SOURCE MATERIAL:
#####

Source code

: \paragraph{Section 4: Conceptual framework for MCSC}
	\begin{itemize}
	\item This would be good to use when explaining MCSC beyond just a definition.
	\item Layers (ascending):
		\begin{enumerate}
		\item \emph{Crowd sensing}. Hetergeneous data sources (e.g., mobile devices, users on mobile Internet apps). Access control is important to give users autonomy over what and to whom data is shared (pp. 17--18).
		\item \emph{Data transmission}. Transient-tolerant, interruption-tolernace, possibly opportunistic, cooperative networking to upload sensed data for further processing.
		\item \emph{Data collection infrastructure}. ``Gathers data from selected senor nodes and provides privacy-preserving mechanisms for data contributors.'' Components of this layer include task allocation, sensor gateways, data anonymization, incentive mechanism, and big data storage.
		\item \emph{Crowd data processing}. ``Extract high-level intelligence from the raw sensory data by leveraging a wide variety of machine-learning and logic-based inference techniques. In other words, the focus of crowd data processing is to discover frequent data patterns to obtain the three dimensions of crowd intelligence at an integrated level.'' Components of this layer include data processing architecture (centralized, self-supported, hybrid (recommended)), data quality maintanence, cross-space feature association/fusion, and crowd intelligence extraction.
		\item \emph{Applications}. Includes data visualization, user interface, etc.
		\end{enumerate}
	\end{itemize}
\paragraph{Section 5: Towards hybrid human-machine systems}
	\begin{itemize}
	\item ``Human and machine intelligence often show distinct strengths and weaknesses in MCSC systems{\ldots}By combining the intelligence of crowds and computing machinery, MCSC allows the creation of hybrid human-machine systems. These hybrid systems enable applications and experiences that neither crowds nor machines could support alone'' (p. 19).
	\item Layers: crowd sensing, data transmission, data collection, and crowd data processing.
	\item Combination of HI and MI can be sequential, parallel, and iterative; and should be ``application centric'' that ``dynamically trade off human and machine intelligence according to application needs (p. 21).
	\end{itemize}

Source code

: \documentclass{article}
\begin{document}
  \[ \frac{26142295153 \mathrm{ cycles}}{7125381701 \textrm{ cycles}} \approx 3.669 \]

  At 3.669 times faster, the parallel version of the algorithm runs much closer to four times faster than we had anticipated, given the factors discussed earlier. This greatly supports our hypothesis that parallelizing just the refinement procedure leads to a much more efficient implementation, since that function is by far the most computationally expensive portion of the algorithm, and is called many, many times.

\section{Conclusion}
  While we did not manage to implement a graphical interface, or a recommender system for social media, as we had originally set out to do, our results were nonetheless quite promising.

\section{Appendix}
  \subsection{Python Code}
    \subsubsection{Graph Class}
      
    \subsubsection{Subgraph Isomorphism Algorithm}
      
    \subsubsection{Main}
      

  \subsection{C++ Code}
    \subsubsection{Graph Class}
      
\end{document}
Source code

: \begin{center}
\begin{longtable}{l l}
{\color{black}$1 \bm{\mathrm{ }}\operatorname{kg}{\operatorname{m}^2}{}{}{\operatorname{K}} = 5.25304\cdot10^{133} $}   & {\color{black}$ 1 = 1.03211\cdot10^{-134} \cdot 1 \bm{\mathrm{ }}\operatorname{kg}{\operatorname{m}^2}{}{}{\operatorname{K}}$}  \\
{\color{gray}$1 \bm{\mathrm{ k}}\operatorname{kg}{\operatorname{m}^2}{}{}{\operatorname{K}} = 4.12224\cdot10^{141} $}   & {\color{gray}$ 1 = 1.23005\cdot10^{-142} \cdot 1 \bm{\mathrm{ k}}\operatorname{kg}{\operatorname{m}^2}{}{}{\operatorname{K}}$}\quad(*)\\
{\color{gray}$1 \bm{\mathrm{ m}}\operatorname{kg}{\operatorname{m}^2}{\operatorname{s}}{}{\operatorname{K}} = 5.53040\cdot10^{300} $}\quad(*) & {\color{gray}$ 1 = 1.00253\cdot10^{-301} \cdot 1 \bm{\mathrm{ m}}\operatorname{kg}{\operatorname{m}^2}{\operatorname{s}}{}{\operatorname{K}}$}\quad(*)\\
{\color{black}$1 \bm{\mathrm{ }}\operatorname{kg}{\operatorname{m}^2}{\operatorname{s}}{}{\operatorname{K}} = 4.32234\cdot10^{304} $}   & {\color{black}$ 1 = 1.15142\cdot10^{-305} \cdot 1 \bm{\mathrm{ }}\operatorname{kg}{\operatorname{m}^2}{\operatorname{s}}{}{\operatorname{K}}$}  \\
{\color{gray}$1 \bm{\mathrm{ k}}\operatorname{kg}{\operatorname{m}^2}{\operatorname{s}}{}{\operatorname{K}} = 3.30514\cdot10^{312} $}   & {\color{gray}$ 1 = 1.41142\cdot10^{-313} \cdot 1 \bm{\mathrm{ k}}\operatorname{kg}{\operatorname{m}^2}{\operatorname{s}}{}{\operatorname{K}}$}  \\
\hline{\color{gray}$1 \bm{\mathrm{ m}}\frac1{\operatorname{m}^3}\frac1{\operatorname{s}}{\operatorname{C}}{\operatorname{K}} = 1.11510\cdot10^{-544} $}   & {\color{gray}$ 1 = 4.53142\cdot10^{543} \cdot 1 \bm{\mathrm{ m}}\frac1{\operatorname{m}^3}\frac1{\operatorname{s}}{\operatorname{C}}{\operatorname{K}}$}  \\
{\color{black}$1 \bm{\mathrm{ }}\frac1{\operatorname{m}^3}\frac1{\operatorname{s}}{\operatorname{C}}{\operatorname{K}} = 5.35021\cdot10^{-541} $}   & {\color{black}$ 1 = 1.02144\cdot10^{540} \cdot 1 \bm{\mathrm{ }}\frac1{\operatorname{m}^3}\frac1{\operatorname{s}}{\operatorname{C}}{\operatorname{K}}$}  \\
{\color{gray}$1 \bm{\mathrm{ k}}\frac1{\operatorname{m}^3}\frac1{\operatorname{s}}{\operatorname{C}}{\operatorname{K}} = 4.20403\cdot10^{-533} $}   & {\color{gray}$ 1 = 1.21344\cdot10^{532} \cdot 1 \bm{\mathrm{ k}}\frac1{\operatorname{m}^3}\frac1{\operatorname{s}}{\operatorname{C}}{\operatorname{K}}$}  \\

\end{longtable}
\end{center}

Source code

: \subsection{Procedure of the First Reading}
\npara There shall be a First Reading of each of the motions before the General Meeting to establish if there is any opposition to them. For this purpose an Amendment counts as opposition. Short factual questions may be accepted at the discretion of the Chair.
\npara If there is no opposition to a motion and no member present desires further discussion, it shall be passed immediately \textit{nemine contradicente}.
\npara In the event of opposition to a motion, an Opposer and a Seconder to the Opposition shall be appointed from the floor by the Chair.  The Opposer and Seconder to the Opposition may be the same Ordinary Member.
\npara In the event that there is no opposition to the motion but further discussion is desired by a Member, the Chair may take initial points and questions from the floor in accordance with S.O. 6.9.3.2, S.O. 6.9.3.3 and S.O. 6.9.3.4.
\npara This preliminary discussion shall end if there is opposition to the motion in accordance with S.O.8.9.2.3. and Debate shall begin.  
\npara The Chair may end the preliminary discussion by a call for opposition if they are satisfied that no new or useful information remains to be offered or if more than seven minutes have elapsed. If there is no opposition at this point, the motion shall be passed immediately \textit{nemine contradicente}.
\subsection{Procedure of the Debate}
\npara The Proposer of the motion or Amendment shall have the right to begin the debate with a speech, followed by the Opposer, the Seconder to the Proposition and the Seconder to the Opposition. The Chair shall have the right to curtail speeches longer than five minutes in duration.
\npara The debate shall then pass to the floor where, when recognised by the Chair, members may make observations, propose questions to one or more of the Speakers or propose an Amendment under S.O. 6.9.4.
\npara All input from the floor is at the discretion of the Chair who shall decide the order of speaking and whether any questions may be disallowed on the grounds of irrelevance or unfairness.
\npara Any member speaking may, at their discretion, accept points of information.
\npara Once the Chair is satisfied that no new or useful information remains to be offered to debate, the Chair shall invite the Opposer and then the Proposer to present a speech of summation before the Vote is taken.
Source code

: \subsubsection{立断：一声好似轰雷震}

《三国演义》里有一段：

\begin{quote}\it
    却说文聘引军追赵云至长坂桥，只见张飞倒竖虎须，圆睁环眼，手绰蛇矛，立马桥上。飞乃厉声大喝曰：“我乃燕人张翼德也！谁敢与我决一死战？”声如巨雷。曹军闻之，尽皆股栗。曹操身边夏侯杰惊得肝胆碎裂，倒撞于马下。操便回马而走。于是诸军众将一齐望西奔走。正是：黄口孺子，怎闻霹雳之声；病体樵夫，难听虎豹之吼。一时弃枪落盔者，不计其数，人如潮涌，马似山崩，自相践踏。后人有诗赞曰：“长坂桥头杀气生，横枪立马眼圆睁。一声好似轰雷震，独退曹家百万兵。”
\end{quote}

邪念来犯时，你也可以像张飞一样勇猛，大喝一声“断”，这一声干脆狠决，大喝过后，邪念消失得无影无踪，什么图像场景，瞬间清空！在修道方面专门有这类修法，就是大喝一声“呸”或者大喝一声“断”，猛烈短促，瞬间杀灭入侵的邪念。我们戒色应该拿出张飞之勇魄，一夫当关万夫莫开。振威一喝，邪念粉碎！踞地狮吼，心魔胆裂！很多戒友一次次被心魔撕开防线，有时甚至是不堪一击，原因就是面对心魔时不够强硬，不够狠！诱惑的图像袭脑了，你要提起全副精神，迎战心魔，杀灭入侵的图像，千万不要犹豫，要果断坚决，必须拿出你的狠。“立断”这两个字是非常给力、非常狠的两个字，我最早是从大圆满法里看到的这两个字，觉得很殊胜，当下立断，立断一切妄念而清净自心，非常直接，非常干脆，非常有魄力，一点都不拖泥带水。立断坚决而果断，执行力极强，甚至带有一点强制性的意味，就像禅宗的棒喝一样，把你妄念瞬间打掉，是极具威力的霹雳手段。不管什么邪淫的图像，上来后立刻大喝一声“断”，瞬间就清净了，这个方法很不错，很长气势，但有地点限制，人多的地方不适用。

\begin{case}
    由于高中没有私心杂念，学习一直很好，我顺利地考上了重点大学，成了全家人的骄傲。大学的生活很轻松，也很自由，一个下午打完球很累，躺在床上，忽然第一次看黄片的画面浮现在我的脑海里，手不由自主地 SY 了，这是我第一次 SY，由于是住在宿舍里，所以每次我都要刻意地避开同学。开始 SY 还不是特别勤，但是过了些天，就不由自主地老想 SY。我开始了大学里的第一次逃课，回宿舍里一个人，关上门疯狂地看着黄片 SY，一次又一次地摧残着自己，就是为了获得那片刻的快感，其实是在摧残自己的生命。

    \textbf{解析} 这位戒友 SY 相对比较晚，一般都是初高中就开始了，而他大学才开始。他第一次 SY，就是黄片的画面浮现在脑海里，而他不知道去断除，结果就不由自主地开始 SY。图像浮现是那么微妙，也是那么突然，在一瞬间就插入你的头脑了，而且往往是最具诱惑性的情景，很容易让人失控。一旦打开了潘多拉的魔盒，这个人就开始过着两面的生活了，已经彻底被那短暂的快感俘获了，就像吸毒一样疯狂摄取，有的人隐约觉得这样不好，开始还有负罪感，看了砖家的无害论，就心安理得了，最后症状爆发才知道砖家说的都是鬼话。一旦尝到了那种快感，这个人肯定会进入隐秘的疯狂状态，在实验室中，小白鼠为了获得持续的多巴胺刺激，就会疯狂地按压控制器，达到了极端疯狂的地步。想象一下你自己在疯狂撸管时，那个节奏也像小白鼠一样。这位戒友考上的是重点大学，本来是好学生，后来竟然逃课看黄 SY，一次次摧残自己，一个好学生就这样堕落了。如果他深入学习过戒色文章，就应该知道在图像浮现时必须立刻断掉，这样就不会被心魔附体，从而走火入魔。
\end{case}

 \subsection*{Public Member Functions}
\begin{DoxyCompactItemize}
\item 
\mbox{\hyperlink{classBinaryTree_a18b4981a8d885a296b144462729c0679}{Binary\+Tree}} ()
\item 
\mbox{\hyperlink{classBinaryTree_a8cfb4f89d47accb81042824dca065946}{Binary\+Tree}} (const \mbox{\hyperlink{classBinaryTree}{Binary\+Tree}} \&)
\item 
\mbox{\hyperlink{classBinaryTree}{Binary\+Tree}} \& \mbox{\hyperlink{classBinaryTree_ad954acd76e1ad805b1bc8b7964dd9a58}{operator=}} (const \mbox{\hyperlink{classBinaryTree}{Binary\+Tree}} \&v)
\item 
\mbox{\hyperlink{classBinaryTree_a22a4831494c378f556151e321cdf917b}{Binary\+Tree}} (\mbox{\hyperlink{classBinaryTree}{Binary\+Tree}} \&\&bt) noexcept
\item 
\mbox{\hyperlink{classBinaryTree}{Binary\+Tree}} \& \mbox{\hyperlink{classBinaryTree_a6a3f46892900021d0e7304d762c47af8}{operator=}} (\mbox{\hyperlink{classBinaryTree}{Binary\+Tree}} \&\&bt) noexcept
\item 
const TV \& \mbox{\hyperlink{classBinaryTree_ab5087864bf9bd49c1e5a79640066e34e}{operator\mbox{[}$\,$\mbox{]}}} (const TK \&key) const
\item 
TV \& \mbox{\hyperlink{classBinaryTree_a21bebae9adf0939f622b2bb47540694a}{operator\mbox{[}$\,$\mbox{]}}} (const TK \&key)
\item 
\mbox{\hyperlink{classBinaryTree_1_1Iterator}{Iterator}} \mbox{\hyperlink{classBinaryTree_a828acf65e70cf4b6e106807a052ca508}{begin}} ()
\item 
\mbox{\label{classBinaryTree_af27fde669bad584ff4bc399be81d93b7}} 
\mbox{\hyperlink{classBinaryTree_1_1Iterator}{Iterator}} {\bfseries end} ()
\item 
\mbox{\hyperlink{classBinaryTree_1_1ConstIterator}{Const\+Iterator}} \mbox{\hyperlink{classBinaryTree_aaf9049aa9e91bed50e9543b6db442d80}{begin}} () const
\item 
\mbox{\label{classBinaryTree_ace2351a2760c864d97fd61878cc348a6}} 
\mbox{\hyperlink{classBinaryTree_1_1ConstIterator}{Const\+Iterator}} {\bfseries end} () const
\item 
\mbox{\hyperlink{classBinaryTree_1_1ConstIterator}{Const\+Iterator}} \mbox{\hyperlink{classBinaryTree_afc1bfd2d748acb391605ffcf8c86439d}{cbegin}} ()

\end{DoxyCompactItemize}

#####

THE TASK: Your output should be the listing's lines, exact and complete, from its first line to the line that contains "big data storage.", inclusive.

RESPONSE FOR THIS EXERCISE:
Source code

: \paragraph{Section 4: Conceptual framework for MCSC}
	\begin{itemize}
	\item This would be good to use when explaining MCSC beyond just a definition.
	\item Layers (ascending):
		\begin{enumerate}
		\item \emph{Crowd sensing}. Hetergeneous data sources (e.g., mobile devices, users on mobile Internet apps). Access control is important to give users autonomy over what and to whom data is shared (pp. 17--18).
		\item \emph{Data transmission}. Transient-tolerant, interruption-tolernace, possibly opportunistic, cooperative networking to upload sensed data for further processing.
		\item \emph{Data collection infrastructure}. ``Gathers data from selected senor nodes and provides privacy-preserving mechanisms for data contributors.'' Components of this layer include task allocation, sensor gateways, data anonymization, incentive mechanism, and big data storage.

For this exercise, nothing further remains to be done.